Thank you, my twilight
KICS-1039 / ¥3,000(tax in)
- RAIN BRAIN
- ビスケットハンマー
- バビロン天使の詩
- My Beautiful Sun(Irene)
- Come on, ghost
- ROBOTMAN
- Ritalin 202
- 白い夏と緑の自転車 赤い髪と黒いギター(original egoistic version)
- ウィノナ
- Thank you, my twilight
- Rookie Jet
ふっきれたなっピロウズ!
多分サウンド感だったり、詩の世界観だったりで悩んでいた訳ではないだろうし、一歩一歩確実にステップを踏み大きくなりつづけているだけに、迷いを感じさせたこともない。
でも今回のアルバムを聴くと、先が無いという意味でも落ち着くという意味でもない“到達感”をすごく感じるサウンドはどこまでも楽しく、つんのめるくらい前進している。
陳腐かもしれないがこれぞ“ポップ“といえるアルバム。異ジャンルへのアプローチや目先の変わった世界観をうたうこともなく、こんなにも新鮮で音楽の楽しさを表現できるのは、彼らの類まれなポップセンスが本物である証拠だろう。

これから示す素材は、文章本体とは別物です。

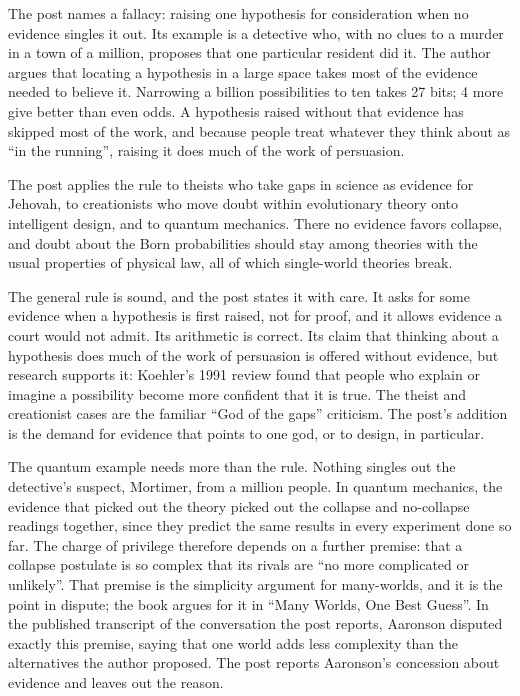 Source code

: \begin{afterword}
\summaryhead

The post names a fallacy: raising one hypothesis for consideration when no evidence singles it out. Its example is a detective who, with no clues to a murder in a town of a million, proposes that one particular resident did it. The author argues that locating a hypothesis in a large space takes most of the evidence needed to believe it. Narrowing a billion possibilities to ten takes 27 bits; 4 more give better than even odds. A hypothesis raised without that evidence has skipped most of the work, and because people treat whatever they think about as ``in the running'', raising it does much of the work of persuasion.

The post applies the rule to theists who take gaps in science as evidence for Jehovah, to creationists who move doubt within evolutionary theory onto intelligent design, and to quantum mechanics. There no evidence favors collapse, and doubt about the Born probabilities should stay among theories with the usual properties of physical law, all of which single-world theories break.

\responsehead

The general rule is sound, and the post states it with care. It asks for some evidence when a hypothesis is first raised, not for proof, and it allows evidence a court would not admit. Its arithmetic is correct. Its claim that thinking about a hypothesis does much of the work of persuasion is offered without evidence, but research supports it: Koehler's 1991 review found that people who explain or imagine a possibility become more confident that it is true. The theist and creationist cases are the familiar ``God of the gaps'' criticism. The post's addition is the demand for evidence that points to one god, or to design, in particular.

The quantum example needs more than the rule. Nothing singles out the detective's suspect, Mortimer, from a million people. In quantum mechanics, the evidence that picked out the theory picked out the collapse and no-collapse readings together, since they predict the same results in every experiment done so far. The charge of privilege therefore depends on a further premise: that a collapse postulate is so complex that its rivals are ``no more complicated or unlikely''. That premise is the simplicity argument for many-worlds, and it is the point in dispute; the book argues for it in ``Many Worlds, One Best Guess''. In the published transcript of the conversation the post reports, Aaronson disputed exactly this premise, saying that one world adds less complexity than the alternatives the author proposed. The post reports Aaronson's concession about evidence and leaves out the reason.


\end{afterword}
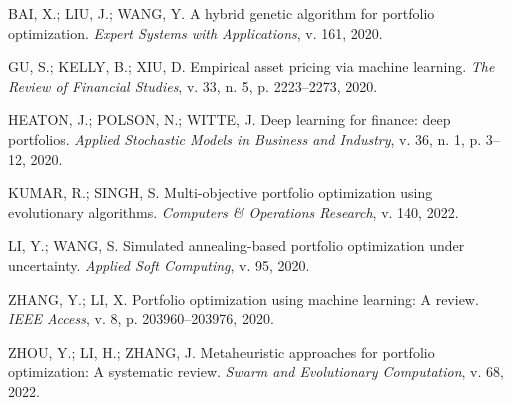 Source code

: \documentclass[
  12pt,
  oneside,
  a4paper,
  brazil
]{abntex2}
\begin{document}
BAI, X.; LIU, J.; WANG, Y. A hybrid genetic algorithm for portfolio optimization. \textit{Expert Systems with Applications}, v. 161, 2020.

GU, S.; KELLY, B.; XIU, D. Empirical asset pricing via machine learning. \textit{The Review of Financial Studies}, v. 33, n. 5, p. 2223--2273, 2020.

HEATON, J.; POLSON, N.; WITTE, J. Deep learning for finance: deep portfolios. \textit{Applied Stochastic Models in Business and Industry}, v. 36, n. 1, p. 3--12, 2020.

KUMAR, R.; SINGH, S. Multi-objective portfolio optimization using evolutionary algorithms. \textit{Computers \& Operations Research}, v. 140, 2022.

LI, Y.; WANG, S. Simulated annealing-based portfolio optimization under uncertainty. \textit{Applied Soft Computing}, v. 95, 2020.

ZHANG, Y.; LI, X. Portfolio optimization using machine learning: A review. \textit{IEEE Access}, v. 8, p. 203960--203976, 2020.

ZHOU, Y.; LI, H.; ZHANG, J. Metaheuristic approaches for portfolio optimization: A systematic review. \textit{Swarm and Evolutionary Computation}, v. 68, 2022.
\end{document}
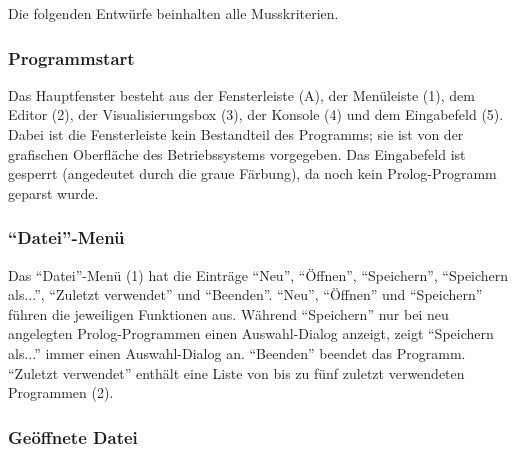 \documentclass[parskip=full,11pt,twoside]{scrartcl}
\begin{document}
Die folgenden Entwürfe beinhalten alle Musskriterien.

\subsubsection{Programmstart}

\begin{minipage}{\linewidth}
\end{minipage}

Das Hauptfenster besteht aus der Fensterleiste (A), der Menüleiste (1), dem Editor (2), der Visualisierungsbox (3), der Konsole (4) und dem Eingabefeld (5).
Dabei ist die Fensterleiste kein Bestandteil des Programms; sie ist von der grafischen Oberfläche des Betriebssystems vorgegeben.
Das Eingabefeld ist gesperrt (angedeutet durch die graue Färbung), da noch kein Prolog-Programm geparst wurde.

\subsubsection{\enquote{Datei}-Menü}

\begin{minipage}{\linewidth}
\end{minipage}

Das \enquote{Datei}-Menü (1) hat die Einträge \enquote{Neu}, \enquote{Öffnen}, \enquote{Speichern}, \enquote{Speichern als...}, \enquote{Zuletzt verwendet} und \enquote{Beenden}.
\enquote{Neu}, \enquote{Öffnen} und \enquote{Speichern} führen die jeweiligen Funktionen aus.
Während \enquote{Speichern} nur bei neu angelegten Prolog-Programmen einen Auswahl-Dialog anzeigt, zeigt \enquote{Speichern als...} immer einen Auswahl-Dialog an.
\enquote{Beenden} beendet das Programm.
\enquote{Zuletzt verwendet} enthält eine Liste von bis zu fünf zuletzt verwendeten Programmen (2).

\subsubsection{Geöffnete Datei}

\begin{minipage}{\linewidth}
\end{minipage}
\end{document}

心のジレンマをダイレクトにぶつけ、聴くものに共感と希望を抱かせる詩世界は健在だが、小気味良く、楽しさを前面にだしたサウンド感とは別の到達感には、その詩世界の伝え方、伝わり方の変化もある。
体を揺らしながらアルバムを一曲一曲聴き進める。アルバムのトータル感や、単純に感傷を前面にだす楽曲が無い為か、楽しいとか、悲しいとか、切ないとか、そんな言葉の中間に位置するような“あの時一瞬感じた気持ち”がパッと浮かんでくる。
だから単にセンチメンタルになったりエモーショナルになったりではなく、感情移入ではない自分だけのオリジナルな気持ちが湧き上がるのである。共感が得られないのではない、その先の“だから自分は?”というところまで感じさせる力がこめられているのである。
山中は本来強い人間であると思う。だから自分の弱さや矛盾を堂々と表現するのだと思う。
そんな彼の強い部分、ある意味誤解されていた部分がこのアルバムからははっきり感じ取れる。聴く側に心のステップをもう一歩踏み出させる力、究極のポップアルバムの裏には確かな意思表示がある。
経歴の長いバンドに使われがちな“円熟”なんて言葉はいらない、常に新しくあり続けながら“到達”を感じざるを得ないパワーが今のピロウズにはある。